25 Jan : The annular solar eclipse, the first in the year, will be visible across the world on 26th January beginning from southern parts of Africa, Antarctica, South East Asia and Australia.
The Solar Eclipse will begin at 10.26 am and ends at 4.30 pm on Monday passing through various stages. At its greatest phase, the eclipse will be 92.9 per cent and last for 7.51 minutes.
According to N Sriraghunandan Kumar Secretary Planetary Society, India, the annular eclipse occurs when the sun and moon are exactly inline but the apparent size of the moon is smaller than that of the sun. Hence the sun appears as a very bright ring or annulus surrounding the outline of the Moon, he said.
On Monday, as India is celebrating its Republic day some parts of the country will be witnessing partial phase of annular solar eclipse, the first in the year.
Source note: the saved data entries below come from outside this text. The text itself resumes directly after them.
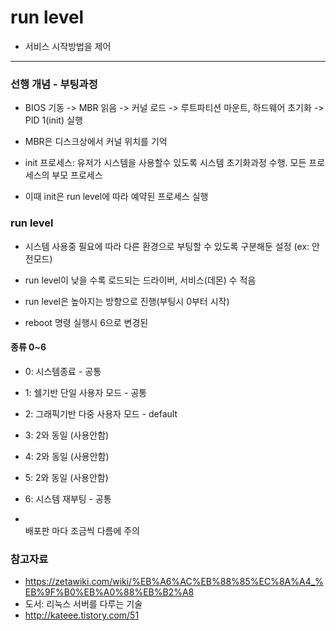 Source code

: # run level
* 서비스 시작방법을 제어
--------------------
### 선행 개념 - 부팅과정
* BIOS 기동 -> MBR 읽음 -> 커널 로드 -> 루트파티션 마운트, 하드웨어 초기화 -> PID 1(init) 실행
* MBR은 디스크상에서 커널 위치를 기억
* init 프로세스: 유저가 시스템을 사용할수 있도록 시스템 초기화과정 수행. 모든 프로세스의 부모 프로세스

* 이때 init은 run level에 따라 예약된 프로세스 실행

### run level
* 시스템 사용중 필요에 따라 다른 환경으로 부팅할 수 있도록 구분해둔 설정 (ex: 안전모드)

* run level이 낮을 수록 로드되는 드라이버, 서비스(데몬) 수 적음
* run level은 높아지는 방향으로 진행(부팅시 0부터 시작)
* reboot 명령 실행시 6으로 변경된

#### 종류 0~6
* 0: 시스템종료 - 공통
* 1: 쉘기반 단일 사용자 모드 - 공통
* 2: 그래픽기반 다중 사용자 모드 - default
* 3: 2와 동일 (사용안함)
* 4: 2와 동일 (사용안함)
* 5: 2와 동일 (사용안함)
* 6: 시스템 재부팅 - 공통

* <br>배포판 마다 조금씩 다름에 주의</br>

### 참고자료
* https://zetawiki.com/wiki/%EB%A6%AC%EB%88%85%EC%8A%A4_%EB%9F%B0%EB%A0%88%EB%B2%A8
* 도서: 리눅스 서버를 다루는 기술
* http://kateee.tistory.com/51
The first city that would begin to witness the Solar eclipse is Kanyakumari at 2.08 pm and the last city is Port Blair to witness the solar eclipse at 2.17 pm and will continue to witness till its end at 4.25 pm.
In the country, the solar eclipse will be partially visible in southern India, all places in eastern coast of India, most of North East India Andaman Nicobar and Lakshwadeep islands.
The maximum eclipse will be seen at Port Blair where it will be 39.4 per cent at greatest phase of the eclipse. In other parts of the country, the visibility ranges from 2.2 per cent in Hyderabad to 21.4 per cent within the country barring Port Blair.
In other parts of the world, the eclipse is visible in southern part of Africa, South East Asia and Australia.
During the eclipse, moon is in the apogee (farthest point from earth)hence the entire disc of sun is not being covered which otherwise at perigee will cover the entire sun’s disc. On 22nd July this year, there is a total solar eclipse when moon is at perigee.
Sun’s distance from earth is about 400 times more than the moon distance, and the sun’s diametre is about 400 times the moon’s diameter. Because of this ratio, the sizes of sun and moon appear to be same when seen from earth, however, their orbits being ellipse (oval shape) becomes detrimental in making the eclipse to be total or annular.